Image understanding is a high level vision task which deals with interpreting and associating meaning to images. This includes but is not limited to figuring out what real world objects occur in the image (object recognition), where these objects occur (localization) and the spatio-temporal relationships between these objects. Semantic image understanding has been an active area of research in the vision community resulting in a number of paradigms:
  1. Bottom-up strategies: These work by associating meaning to the results of low level processing such as region segmentation.

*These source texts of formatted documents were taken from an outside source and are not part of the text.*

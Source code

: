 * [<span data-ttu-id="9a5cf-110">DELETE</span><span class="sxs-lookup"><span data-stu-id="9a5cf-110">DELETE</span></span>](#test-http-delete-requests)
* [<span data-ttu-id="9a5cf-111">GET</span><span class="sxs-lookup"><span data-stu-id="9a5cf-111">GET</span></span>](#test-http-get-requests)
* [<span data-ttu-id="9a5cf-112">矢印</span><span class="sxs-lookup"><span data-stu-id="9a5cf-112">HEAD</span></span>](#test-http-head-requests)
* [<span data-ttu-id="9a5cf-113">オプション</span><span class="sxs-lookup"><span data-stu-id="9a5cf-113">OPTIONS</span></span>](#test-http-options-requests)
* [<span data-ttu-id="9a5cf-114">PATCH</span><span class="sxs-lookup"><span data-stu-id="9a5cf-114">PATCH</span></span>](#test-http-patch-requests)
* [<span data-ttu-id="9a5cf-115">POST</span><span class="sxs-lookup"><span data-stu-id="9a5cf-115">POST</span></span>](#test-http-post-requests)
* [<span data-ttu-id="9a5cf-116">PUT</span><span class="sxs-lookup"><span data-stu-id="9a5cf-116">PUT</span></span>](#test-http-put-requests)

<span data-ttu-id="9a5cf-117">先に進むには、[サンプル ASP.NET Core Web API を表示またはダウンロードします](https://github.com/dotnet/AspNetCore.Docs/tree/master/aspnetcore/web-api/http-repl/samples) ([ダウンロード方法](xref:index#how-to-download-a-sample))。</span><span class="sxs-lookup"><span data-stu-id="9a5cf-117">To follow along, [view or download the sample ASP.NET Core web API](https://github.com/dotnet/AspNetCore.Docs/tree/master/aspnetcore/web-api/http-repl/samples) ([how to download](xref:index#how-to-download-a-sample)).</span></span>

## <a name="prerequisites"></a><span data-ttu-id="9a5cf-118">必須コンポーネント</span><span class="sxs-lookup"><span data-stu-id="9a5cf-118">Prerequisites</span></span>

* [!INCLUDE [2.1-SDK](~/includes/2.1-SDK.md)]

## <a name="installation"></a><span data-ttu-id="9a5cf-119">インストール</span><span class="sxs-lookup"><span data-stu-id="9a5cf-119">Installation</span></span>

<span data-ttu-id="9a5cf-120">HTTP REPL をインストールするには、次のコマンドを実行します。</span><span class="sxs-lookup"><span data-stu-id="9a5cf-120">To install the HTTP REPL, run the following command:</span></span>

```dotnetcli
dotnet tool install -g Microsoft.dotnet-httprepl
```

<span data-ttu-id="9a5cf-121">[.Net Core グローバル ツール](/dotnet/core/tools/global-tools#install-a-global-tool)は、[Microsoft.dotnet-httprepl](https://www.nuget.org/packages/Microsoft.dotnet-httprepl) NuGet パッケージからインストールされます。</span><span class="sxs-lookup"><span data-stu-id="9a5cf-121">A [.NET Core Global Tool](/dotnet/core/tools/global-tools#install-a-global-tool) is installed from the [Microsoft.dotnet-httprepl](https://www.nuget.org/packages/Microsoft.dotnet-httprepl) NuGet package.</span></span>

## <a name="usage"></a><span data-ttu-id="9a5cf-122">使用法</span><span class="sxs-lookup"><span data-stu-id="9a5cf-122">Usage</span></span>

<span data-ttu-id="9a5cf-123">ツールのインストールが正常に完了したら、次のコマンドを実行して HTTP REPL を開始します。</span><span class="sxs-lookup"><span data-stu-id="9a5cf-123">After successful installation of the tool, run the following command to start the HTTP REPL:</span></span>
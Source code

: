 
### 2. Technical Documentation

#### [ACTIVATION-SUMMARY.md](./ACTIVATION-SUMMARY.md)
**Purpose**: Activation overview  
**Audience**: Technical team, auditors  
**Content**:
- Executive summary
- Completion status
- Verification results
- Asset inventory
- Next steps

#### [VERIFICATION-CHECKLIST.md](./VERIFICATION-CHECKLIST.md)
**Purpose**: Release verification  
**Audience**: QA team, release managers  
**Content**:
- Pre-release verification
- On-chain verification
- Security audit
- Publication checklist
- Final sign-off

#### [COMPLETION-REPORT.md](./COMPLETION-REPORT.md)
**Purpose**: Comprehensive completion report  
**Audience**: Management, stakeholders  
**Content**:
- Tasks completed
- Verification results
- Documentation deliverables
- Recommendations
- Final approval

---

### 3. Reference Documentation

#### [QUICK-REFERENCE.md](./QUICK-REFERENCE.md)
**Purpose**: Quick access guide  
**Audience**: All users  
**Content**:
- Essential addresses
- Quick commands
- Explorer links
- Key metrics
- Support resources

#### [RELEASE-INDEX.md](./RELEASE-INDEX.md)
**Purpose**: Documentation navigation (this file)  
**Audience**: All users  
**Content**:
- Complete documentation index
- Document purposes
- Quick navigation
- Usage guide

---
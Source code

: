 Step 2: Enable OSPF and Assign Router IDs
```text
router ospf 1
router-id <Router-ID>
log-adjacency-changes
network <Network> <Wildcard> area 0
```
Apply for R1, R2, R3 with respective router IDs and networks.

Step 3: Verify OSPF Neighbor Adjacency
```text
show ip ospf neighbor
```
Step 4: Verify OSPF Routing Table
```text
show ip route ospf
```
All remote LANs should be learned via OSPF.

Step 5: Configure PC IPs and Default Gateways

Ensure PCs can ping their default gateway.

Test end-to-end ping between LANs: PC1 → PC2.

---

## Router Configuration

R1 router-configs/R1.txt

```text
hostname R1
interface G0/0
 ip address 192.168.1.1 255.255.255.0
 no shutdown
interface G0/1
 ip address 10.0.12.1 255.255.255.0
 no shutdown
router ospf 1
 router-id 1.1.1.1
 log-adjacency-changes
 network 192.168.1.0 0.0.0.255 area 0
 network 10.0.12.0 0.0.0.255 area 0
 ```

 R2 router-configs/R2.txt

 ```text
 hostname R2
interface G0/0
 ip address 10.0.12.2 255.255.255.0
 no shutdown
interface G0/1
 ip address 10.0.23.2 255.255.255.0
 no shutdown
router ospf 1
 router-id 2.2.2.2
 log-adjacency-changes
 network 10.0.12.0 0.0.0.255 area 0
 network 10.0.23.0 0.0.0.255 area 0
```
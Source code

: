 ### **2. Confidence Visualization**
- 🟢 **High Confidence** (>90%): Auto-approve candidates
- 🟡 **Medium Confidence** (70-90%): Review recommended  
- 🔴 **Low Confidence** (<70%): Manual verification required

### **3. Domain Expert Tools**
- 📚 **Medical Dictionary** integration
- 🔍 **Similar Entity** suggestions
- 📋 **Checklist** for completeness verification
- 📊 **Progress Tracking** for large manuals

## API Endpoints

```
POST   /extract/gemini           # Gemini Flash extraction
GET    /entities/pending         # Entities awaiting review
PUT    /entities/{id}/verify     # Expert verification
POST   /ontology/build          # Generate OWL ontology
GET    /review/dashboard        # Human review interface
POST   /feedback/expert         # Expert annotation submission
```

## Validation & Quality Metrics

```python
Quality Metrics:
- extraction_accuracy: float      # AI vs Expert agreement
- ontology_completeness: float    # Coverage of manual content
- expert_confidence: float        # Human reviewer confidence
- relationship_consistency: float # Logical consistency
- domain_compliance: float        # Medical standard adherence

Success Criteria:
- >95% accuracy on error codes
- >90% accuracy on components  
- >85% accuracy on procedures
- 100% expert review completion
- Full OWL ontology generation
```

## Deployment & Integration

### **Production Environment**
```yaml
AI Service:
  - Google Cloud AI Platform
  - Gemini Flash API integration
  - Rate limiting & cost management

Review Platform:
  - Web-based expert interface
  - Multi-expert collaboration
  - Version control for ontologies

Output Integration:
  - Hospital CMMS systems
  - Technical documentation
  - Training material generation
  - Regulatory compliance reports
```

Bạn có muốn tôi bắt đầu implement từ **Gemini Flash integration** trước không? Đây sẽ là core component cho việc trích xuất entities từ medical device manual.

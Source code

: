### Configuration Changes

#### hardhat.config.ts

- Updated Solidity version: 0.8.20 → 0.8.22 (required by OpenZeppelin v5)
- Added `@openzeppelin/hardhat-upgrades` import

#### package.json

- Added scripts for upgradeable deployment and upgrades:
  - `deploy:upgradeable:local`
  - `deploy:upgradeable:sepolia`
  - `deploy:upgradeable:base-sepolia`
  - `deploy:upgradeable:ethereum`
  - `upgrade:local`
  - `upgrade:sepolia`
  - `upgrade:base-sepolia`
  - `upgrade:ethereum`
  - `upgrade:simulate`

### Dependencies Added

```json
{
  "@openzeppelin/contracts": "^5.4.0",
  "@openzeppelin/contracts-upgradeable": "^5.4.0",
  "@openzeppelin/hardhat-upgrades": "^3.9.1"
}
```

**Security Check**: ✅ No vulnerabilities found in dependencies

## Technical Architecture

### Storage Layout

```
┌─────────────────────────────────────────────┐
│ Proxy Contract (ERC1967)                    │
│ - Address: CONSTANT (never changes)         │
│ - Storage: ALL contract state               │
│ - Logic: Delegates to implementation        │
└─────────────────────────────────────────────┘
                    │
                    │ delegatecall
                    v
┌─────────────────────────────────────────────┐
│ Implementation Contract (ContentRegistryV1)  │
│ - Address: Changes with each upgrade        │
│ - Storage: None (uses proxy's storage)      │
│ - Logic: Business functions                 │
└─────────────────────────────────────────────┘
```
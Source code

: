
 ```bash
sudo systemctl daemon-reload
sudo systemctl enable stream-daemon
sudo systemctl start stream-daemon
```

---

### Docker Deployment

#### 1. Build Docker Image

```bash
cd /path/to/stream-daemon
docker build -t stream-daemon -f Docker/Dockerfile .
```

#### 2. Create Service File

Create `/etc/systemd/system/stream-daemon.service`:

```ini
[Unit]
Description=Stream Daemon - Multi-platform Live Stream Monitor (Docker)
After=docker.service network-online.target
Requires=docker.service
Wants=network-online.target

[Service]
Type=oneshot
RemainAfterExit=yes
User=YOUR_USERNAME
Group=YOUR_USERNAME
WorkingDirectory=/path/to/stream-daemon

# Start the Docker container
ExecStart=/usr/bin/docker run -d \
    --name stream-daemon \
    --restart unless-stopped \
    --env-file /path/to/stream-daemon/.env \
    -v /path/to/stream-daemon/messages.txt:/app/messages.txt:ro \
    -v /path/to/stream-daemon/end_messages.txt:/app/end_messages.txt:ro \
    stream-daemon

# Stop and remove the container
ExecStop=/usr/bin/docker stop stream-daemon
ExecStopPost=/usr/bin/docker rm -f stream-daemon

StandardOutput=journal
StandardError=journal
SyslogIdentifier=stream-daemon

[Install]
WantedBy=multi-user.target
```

  2. Top-Down strategies: These are model based approaches, where one a priori knows the kind of objects that are present in the image and also has a well defined model to describe such objects. The primitive Hough Transform based detection techniques belong to this category of algorithms.
  3. Hybrid Approaches[1]: Hybrid approaches try to utilize the best of both worlds. They generate multiple data dependent hypotheses using bottom up strategies and then prune away those hypotheses which do not fit the predefined models.

Though significant progress has been made in the field a unified framework is lacking. Numerous papers are published each year developing new algorithms for domain dependent image understanding. Algorithms which work well in one domain often perform poorly in other domains. For instance, medical image understanding algorithms seldom perform well on aerial image analysis tasks. Adapting algorithms across domains often involves non trivial amounts of work (often hacky). This lack of generalization is what i intend to address in my thesis. In this thesis I investigate whether generalization is possible at all, and if so under what circumstances. Initial experiments have evaluated generalization capabilities across similar domains by adapting concepts from Transfer Learning[2]. Another aspect of this research has been to understand what kind of image features are the most domain independent. The work in this thesis provides a first step towards a unified image understanding framework.

1) Z.W. Tu, X.R. Chen, A.L. Yuille, and S.C. Zhu, "Image parsing: unifying segmentation, detection and recognition", Int'l J. of Computer Vision, 63(2), 113-140, 2005.
2)Rosenstein, M. T., Marx, Z., Kaelbling, L. P., Dietterich, T. G. (2005). To transfer or not to transfer. NIPS 2005 Workshop on Transfer Learning, Whistler, BC.